Le conseil des ministres a décidé d’introduire de nouvelles taxes et impôts pour trouver un financement intérieur en vue d’exécuter la stratégie nationale de transformation phase 2 (NST2). Certains produits étaient exonérés, pour d’autres, une nouvelle imposition fiscale est introduite. Il y a eu aussi une augmentation pour l’alcool et la cigarette.
Au cours d’une conférence de presse tenue ce mardi 11 février, il a été annoncé une réforme fiscale dans le pays. Certains produits, comme le téléphone et l’ordinateur portables étaient exonérés de la Taxe sur la valeur ajoutée (TVA) pour permettre à la population de les acheter en masse. Cette politique a donné des résultats positifs.

” Il y a quelques années, l’on ne pouvait pas se payer un téléphone portable facilement. Aujourd’hui, autour de 80% de la population possèdent cet outil de communication,” a montré Yusuf Murangwa, ministre des finances et de la planification. ” Il est donc temps de lever cette mesure incitative,” a-t-il indiqué.
Parmi les nouvelles taxes l’on peut citer par exemple une imposition annuelle de 50.000 frws à tout propriétaire de voiture.
Concernant l’alcool et la cigarette, le taux de taxation a été revu à la hausse. Pour la bière, elle est passée de 60 % à 65%. Les vins connaitront un taux d’imposition de 70%. Pour un paquet de cigarettes, la taxe passera de 130 frws à 230 frws.

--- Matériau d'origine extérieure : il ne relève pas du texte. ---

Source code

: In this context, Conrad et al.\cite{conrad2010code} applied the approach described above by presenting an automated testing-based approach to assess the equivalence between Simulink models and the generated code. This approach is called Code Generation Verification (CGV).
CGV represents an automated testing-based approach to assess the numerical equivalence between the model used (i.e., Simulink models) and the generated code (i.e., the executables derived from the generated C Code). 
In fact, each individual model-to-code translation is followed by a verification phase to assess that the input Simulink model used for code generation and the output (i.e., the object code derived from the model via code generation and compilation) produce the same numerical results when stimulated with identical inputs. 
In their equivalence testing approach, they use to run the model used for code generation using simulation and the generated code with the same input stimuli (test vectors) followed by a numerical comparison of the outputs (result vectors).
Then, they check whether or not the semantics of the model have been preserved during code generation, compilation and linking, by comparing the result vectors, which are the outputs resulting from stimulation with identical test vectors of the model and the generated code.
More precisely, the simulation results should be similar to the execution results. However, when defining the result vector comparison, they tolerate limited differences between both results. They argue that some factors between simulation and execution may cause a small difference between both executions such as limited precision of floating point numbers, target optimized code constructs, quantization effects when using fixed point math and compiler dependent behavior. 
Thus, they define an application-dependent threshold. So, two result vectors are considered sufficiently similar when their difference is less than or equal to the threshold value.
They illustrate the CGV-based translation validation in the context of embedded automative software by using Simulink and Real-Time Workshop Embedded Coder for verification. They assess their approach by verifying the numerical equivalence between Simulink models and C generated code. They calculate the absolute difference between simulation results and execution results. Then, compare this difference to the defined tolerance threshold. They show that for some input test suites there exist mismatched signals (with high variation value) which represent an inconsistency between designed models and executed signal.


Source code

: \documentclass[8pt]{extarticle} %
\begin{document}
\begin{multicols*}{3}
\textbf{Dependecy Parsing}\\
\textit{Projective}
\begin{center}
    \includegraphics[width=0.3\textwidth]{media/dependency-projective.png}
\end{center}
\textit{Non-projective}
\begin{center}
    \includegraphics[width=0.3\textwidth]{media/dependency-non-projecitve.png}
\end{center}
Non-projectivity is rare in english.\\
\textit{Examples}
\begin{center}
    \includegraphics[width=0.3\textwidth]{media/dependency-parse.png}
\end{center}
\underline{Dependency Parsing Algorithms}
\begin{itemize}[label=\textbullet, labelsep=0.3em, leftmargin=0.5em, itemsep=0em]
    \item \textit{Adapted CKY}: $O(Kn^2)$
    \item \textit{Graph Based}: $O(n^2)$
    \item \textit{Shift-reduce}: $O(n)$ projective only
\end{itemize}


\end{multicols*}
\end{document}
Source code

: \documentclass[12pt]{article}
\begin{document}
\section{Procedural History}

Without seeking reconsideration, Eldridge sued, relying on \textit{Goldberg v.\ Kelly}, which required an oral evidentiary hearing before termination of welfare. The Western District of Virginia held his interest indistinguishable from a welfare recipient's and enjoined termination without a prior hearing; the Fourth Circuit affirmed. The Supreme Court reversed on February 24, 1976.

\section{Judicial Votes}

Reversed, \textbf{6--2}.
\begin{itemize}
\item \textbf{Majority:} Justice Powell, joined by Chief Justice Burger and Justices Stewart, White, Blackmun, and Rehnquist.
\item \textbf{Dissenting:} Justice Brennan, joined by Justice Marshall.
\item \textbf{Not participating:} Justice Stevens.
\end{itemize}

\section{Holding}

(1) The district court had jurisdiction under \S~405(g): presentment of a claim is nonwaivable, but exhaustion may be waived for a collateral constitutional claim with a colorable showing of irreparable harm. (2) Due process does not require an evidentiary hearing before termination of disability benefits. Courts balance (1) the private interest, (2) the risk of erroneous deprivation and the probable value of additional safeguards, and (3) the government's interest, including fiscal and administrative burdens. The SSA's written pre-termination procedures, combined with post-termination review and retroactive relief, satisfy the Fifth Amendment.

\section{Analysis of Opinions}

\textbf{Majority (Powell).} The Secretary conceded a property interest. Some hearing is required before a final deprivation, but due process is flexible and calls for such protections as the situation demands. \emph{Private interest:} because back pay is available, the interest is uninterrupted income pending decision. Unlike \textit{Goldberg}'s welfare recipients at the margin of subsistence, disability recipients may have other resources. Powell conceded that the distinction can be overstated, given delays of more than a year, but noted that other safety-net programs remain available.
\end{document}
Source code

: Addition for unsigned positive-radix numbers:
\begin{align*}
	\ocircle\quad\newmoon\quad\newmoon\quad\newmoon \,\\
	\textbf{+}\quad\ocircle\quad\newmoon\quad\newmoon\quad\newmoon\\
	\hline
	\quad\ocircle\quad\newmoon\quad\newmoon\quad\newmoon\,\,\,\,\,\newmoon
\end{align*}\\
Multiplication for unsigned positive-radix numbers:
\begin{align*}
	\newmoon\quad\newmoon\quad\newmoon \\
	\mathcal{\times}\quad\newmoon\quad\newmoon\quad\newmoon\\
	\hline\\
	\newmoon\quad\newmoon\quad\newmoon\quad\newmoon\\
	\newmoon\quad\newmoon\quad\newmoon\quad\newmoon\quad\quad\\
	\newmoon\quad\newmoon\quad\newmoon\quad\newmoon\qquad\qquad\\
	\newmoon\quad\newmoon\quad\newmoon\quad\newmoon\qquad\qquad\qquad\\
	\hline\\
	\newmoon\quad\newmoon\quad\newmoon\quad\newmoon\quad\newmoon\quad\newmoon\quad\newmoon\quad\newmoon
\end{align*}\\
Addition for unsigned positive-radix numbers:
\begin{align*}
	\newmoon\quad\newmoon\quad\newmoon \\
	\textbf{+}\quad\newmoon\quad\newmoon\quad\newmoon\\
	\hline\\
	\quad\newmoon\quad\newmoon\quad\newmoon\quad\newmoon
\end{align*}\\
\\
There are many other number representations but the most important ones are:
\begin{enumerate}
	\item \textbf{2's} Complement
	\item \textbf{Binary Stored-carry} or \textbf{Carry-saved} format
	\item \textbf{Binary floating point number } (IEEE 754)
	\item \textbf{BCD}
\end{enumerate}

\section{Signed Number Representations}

Plusieurs autres produits comme les véhicules hydrides ne seront plus exonérés. C’est pour décourager ceux qui hésitent encore à acheter les voitures électriques.
Selon le ministre Yusuf Murangwa, en général l’exécutif a évité d’augmenter la taxation existante. La nouvelle sera introduite progressivement pendant cinq ans, pour l’intérêt de la population.

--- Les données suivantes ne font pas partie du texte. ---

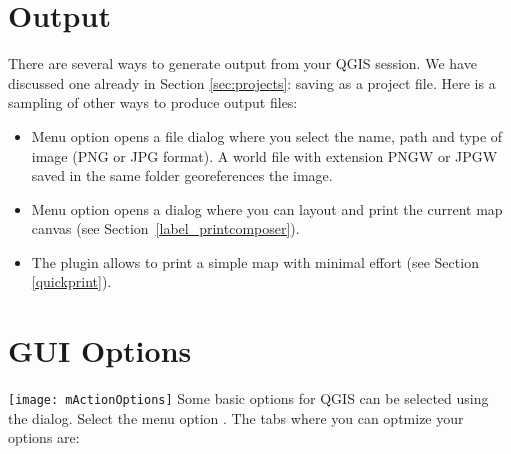 \section{Output}\label{sec:output}

There are several ways to generate output from your QGIS session. We have
discussed one already in Section \ref{sec:projects}: saving as a project file.
Here is a sampling of other ways to produce output files:

\begin{itemize}
\item Menu option  opens
a file dialog where you select the name, path and type of image (PNG or JPG
format). A world file with extension PNGW or JPGW saved in the same folder
georeferences the image.
\item Menu option  opens a
dialog where you can layout and print the current map canvas (see
Section~\ref{label_printcomposer}).
\item The  plugin allows
to print a simple map with minimal effort (see Section \ref{quickprint}).
\end{itemize}

\section{GUI Options}\label{subsec:gui_options}

\texttt{[image: mActionOptions]} Some basic options
for QGIS can be selected using the  dialog. Select the
menu option  \arrow
{}. The tabs where you can
optmize your options are:



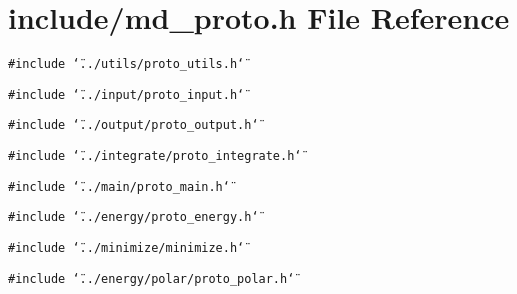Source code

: \section{include/md\_\-proto.h File Reference}
\label{md__proto_8h}
{\tt \#include \char`\"{}../utils/proto\_\-utils.h\char`\"{}}\par
{\tt \#include \char`\"{}../input/proto\_\-input.h\char`\"{}}\par
{\tt \#include \char`\"{}../output/proto\_\-output.h\char`\"{}}\par
{\tt \#include \char`\"{}../integrate/proto\_\-integrate.h\char`\"{}}\par
{\tt \#include \char`\"{}../main/proto\_\-main.h\char`\"{}}\par
{\tt \#include \char`\"{}../energy/proto\_\-energy.h\char`\"{}}\par
{\tt \#include \char`\"{}../minimize/minimize.h\char`\"{}}\par
{\tt \#include \char`\"{}../energy/polar/proto\_\-polar.h\char`\"{}}\par
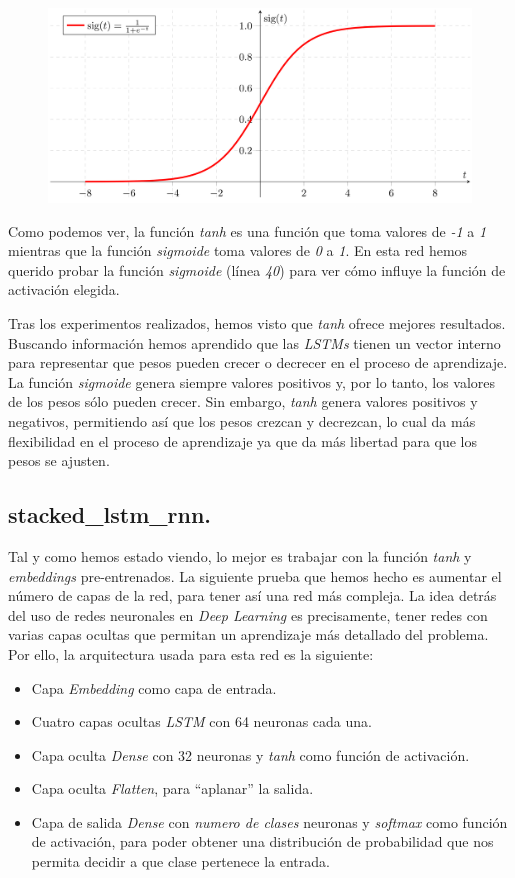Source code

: \documentclass[11pt]{article}
\begin{document}
\begin{figure}[H]
\centering
\includegraphics[width=0.5\linewidth]{images/sigmoid.png}
\end{figure}

Como podemos ver, la función \textit{tanh} es una función que toma valores de \textit{-1} a \textit{1} mientras que la función \textit{sigmoide} toma valores de \textit{0} a \textit{1}. En esta red hemos querido probar la función \textit{sigmoide} (línea \textit{40}) para ver cómo influye la función de activación elegida.



Tras los experimentos realizados, hemos visto que \textit{tanh} ofrece mejores resultados. Buscando información hemos aprendido que las \textit{LSTMs} tienen un vector interno para representar que pesos pueden crecer o decrecer en el proceso de aprendizaje. La función \textit{sigmoide} genera siempre valores positivos y, por lo tanto, los valores de los pesos sólo pueden crecer. Sin embargo, \textit{tanh} genera valores positivos y negativos, permitiendo así que los pesos crezcan y decrezcan, lo cual da más flexibilidad en el proceso de aprendizaje ya que da más libertad para que los pesos se ajusten.

\subsection{stacked\_lstm\_rnn.} \label{stackedlstmrnn}

Tal y como hemos estado viendo, lo mejor es trabajar con la función \textit{tanh} y \textit{embeddings} pre-entrenados. La siguiente prueba que hemos hecho es aumentar el número de capas de la red, para tener así una red más compleja. La idea detrás del uso de redes neuronales en \textit{Deep Learning} es precisamente, tener redes con varias capas ocultas que permitan un aprendizaje más detallado del problema. Por ello, la arquitectura usada para esta red es la siguiente:

\begin{itemize}
    \item Capa \textit{Embedding} como capa de entrada.
    \item Cuatro capas ocultas \textit{LSTM} con 64 neuronas cada una.
    \item Capa oculta \textit{Dense} con 32 neuronas y \textit{tanh} como función de activación.
    \item Capa oculta \textit{Flatten}, para ``aplanar'' la salida.
    \item Capa de salida \textit{Dense} con \textit{numero de clases} neuronas y \textit{softmax} como función de activación, para poder obtener una distribución de probabilidad que nos permita decidir a que clase pertenece la entrada.
\end{itemize}
\end{document}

” L’augmentation des taxes et impôts c’est toujours pour l’intérêt de la population car l’Etat s’en sert pour financer les infrastructures et autres projets de développement susceptibles d’améliorer les conditions de vie de la population. Et lorsque cela risque de causer des difficultés, l’Etat intervient,” a affirmé le ministre Murangwa.

Pour ceux qui craignent une spéculation des hommes d’affaires, le ministre du commerce et de l’industrie, Prudence Sebahizi, a signifié que cela ne devrait pas arriver.
” Les prix peuvent augmenter pour le cas de la TVA car elle est ajoutée sur les produits taxés,” a-t-il dit.
Par ailleurs, il a été prouvé que le taux d’imposition au Rwanda demeure en dessous de la moyenne pour un pays à faible revenu. Il doit être de 16%. Il est de 14,6 % actuellement.
Le Rwanda veut passer de pays à faible revenu pour une autre étape de développement dans une période de 10 ans.